Image taken with the Hubble Space Telescope in 2009, where the galaxy was first identified (see enlarged area)
as a robust candidate distance-breaking-object.
Credit: NASA, ESA, G. Illingworth (UCO/Lick Observatory and University of California, Santa Cruz) and the HUDF09 Team.
Studying these first galaxies is extremely difficult. By the time that their initially brilliant light gets
to Earth they appear very faint and small.
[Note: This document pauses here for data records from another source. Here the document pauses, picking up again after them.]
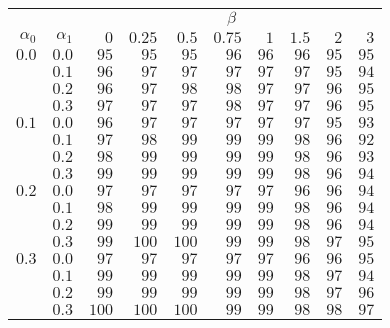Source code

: \begin{tabular}{rr|rrrrrrrr}
\hline\hline
 && \multicolumn{8}{c}{$\beta$}\\
 $\alpha_0$ & $\alpha_1$ & $0$ & $0.25$ & $0.5$ & $0.75$ & $1$ & $1.5$ & $2$ & $3$ \\ 
 \hline
$0.0$ & $0.0$ & $ 95$ & $ 95$ & $ 95$ & $96$ & $96$ & $96$ & $95$ & $95$\\ 
 & $0.1$ & $ 96$ & $ 97$ & $ 97$ & $97$ & $97$ & $97$ & $95$ & $94$\\ 
 & $0.2$ & $ 96$ & $ 97$ & $ 98$ & $98$ & $97$ & $97$ & $96$ & $95$\\ 
 & $0.3$ & $ 97$ & $ 97$ & $ 97$ & $98$ & $97$ & $97$ & $96$ & $95$\\ 
\hline 
 $0.1$ & $0.0$ & $ 96$ & $ 97$ & $ 97$ & $97$ & $97$ & $97$ & $95$ & $93$\\ 
 & $0.1$ & $ 97$ & $ 98$ & $ 99$ & $99$ & $99$ & $98$ & $96$ & $92$\\ 
 & $0.2$ & $ 98$ & $ 99$ & $ 99$ & $99$ & $99$ & $98$ & $96$ & $93$\\ 
 & $0.3$ & $ 99$ & $ 99$ & $ 99$ & $99$ & $99$ & $98$ & $96$ & $94$\\ 
\hline 
 $0.2$ & $0.0$ & $ 97$ & $ 97$ & $ 97$ & $97$ & $97$ & $96$ & $96$ & $94$\\ 
 & $0.1$ & $ 98$ & $ 99$ & $ 99$ & $99$ & $99$ & $98$ & $96$ & $94$\\ 
 & $0.2$ & $ 99$ & $ 99$ & $ 99$ & $99$ & $99$ & $98$ & $96$ & $94$\\ 
 & $0.3$ & $ 99$ & $100$ & $100$ & $99$ & $99$ & $98$ & $97$ & $95$\\ 
\hline 
 $0.3$ & $0.0$ & $ 97$ & $ 97$ & $ 97$ & $97$ & $97$ & $96$ & $96$ & $95$\\ 
 & $0.1$ & $ 99$ & $ 99$ & $ 99$ & $99$ & $99$ & $98$ & $97$ & $94$\\ 
 & $0.2$ & $ 99$ & $ 99$ & $ 99$ & $99$ & $99$ & $98$ & $97$ & $96$\\ 
 & $0.3$ & $100$ & $100$ & $100$ & $99$ & $99$ & $98$ & $98$ & $97$\\ 
 \hline 
 \end{tabular}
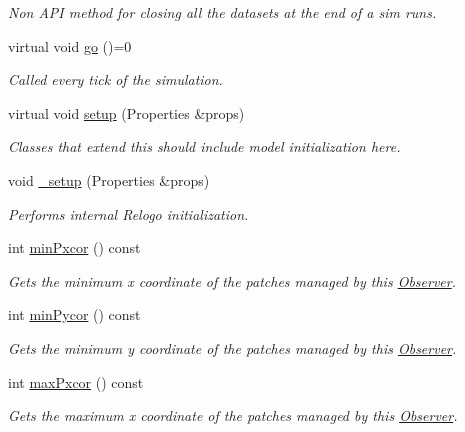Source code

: \begin{DoxyCompactItemize}
\begin{DoxyCompactList}\small\item\em Non A\-P\-I method for closing all the datasets at the end of a sim runs. \end{DoxyCompactList}\item 
virtual void \hyperlink{classrepast_1_1relogo_1_1_observer_a4ab373d9fd531a50e788c5a6bac04002}{go} ()=0
\begin{DoxyCompactList}\small\item\em Called every tick of the simulation. \end{DoxyCompactList}\item 
virtual void \hyperlink{classrepast_1_1relogo_1_1_observer_a2780109d873c73115d44cddf8f138ef3}{setup} (Properties \&props)
\begin{DoxyCompactList}\small\item\em Classes that extend this should include model initialization here. \end{DoxyCompactList}\item 
void \hyperlink{classrepast_1_1relogo_1_1_observer_aa84ed23a631c997aaf5942eb22becfa5}{\-\_\-setup} (Properties \&props)
\begin{DoxyCompactList}\small\item\em Performs internal Relogo initialization. \end{DoxyCompactList}\item 
int \hyperlink{classrepast_1_1relogo_1_1_observer_a4b6cf502f73063c0d99af21e7a3eab50}{min\-Pxcor} () const 
\begin{DoxyCompactList}\small\item\em Gets the minimum x coordinate of the patches managed by this \hyperlink{classrepast_1_1relogo_1_1_observer}{Observer}. \end{DoxyCompactList}\item 
int \hyperlink{classrepast_1_1relogo_1_1_observer_a8b4a2f3c5b662a20caf690baa389be05}{min\-Pycor} () const 
\begin{DoxyCompactList}\small\item\em Gets the minimum y coordinate of the patches managed by this \hyperlink{classrepast_1_1relogo_1_1_observer}{Observer}. \end{DoxyCompactList}\item 
int \hyperlink{classrepast_1_1relogo_1_1_observer_a02da6b9980c4a06926e024234c708f85}{max\-Pxcor} () const 
\begin{DoxyCompactList}\small\item\em Gets the maximum x coordinate of the patches managed by this \hyperlink{classrepast_1_1relogo_1_1_observer}{Observer}. \end{DoxyCompactList}\item 

\end{DoxyCompactItemize}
Furthermore, this dim light falls mostly in the infrared part of
the spectrum because its wavelength has been stretched by the expansion of the Universe - the so-called redshift.
"The power of the VLT and the sensitivity of its SINFONI spectrograph allows us to actually measure the distance
to this very faint galaxy and we find that we are seeing it when the Universe was less than 600 million years old,"
said Matt Lehnert (Observatoire de Paris) who is lead author of the paper reporting the results.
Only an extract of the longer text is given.